*** Opening of Records supplied ***

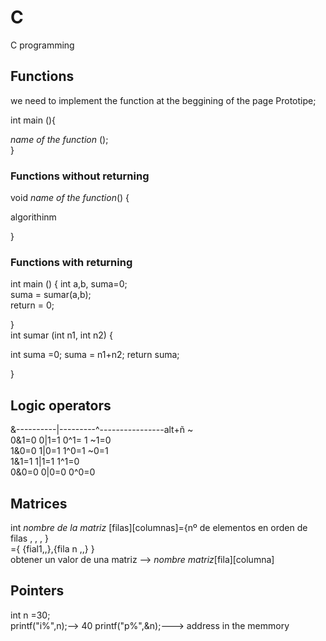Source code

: # C  


C programming  

## Functions  

we need to implement the function at the beggining of the page
Prototipe;  
 
int main (){  

*name of the function* ();  
}

### Functions without returning   

void *name of the function*() {

algorithinm  

}  

### Functions with returning  
int main () {
  int a,b, suma=0;  
  suma = sumar(a,b);  
  return = 0;  
  
}  
int sumar (int n1, int n2) {

int suma =0;
suma = n1+n2;
return suma;

}  

## Logic operators 
 &----------|---------^----------------alt+ñ ~  
0&1=0      0|1=1     0^1= 1           ~1=0  
1&0=0      1|0=1     1^0=1            ~0=1  
1&1=1      1|1=1     1^1=0  
0&0=0      0|0=0     0^0=0  


## Matrices

int *nombre de la matriz* [filas][columnas]={nº de elementos en orden de filas , , , }  
                                           ={ {fial1,,},{fila n ,,} }  
obtener un valor de una matriz --> *nombre matriz*[fila][columna]              


## Pointers   
int n =30;  
printf("i%",n);--> 40
printf("p%",&n);---> address in the memmory  


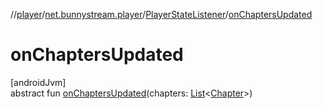 //[player](../../../index.md)/[net.bunnystream.player](../index.md)/[PlayerStateListener](index.md)/[onChaptersUpdated](on-chapters-updated.md)

# onChaptersUpdated

[androidJvm]\
abstract fun [onChaptersUpdated](on-chapters-updated.md)(chapters: [List](https://kotlinlang.org/api/latest/jvm/stdlib/kotlin.collections/-list/index.html)&lt;[Chapter](../../net.bunnystream.player.model/-chapter/index.md)&gt;)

*** Close of Records supplied ***

▶ [What to work on] Omit each image and transcribe the remaining records word for word.

▶ [Solution to the exercise]
Source code

: # C  


C programming  

## Functions  

we need to implement the function at the beggining of the page
Prototipe;  
 
int main (){  

*name of the function* ();  
}

### Functions without returning   

void *name of the function*() {

algorithinm  

}  

### Functions with returning  
int main () {
  int a,b, suma=0;  
  suma = sumar(a,b);  
  return = 0;  
  
}  
int sumar (int n1, int n2) {

int suma =0;
suma = n1+n2;
return suma;

}  

## Logic operators 
 &----------|---------^----------------alt+ñ ~  
0&1=0      0|1=1     0^1= 1           ~1=0  
1&0=0      1|0=1     1^0=1            ~0=1  
1&1=1      1|1=1     1^1=0  
0&0=0      0|0=0     0^0=0  


## Matrices

int *nombre de la matriz* [filas][columnas]={nº de elementos en orden de filas , , , }  
                                           ={ {fial1,,},{fila n ,,} }  
obtener un valor de una matriz --> *nombre matriz*[fila][columna]              


## Pointers   
int n =30;  
printf("i%",n);--> 40
printf("p%",&n);---> address in the memmory  


 //[player](../../../index.md)/[net.bunnystream.player](../index.md)/[PlayerStateListener](index.md)/[onChaptersUpdated](on-chapters-updated.md)

# onChaptersUpdated

[androidJvm]\
abstract fun [onChaptersUpdated](on-chapters-updated.md)(chapters: [List](https://kotlinlang.org/api/latest/jvm/stdlib/kotlin.collections/-list/index.html)&lt;[Chapter](../../net.bunnystream.player.model/-chapter/index.md)&gt;)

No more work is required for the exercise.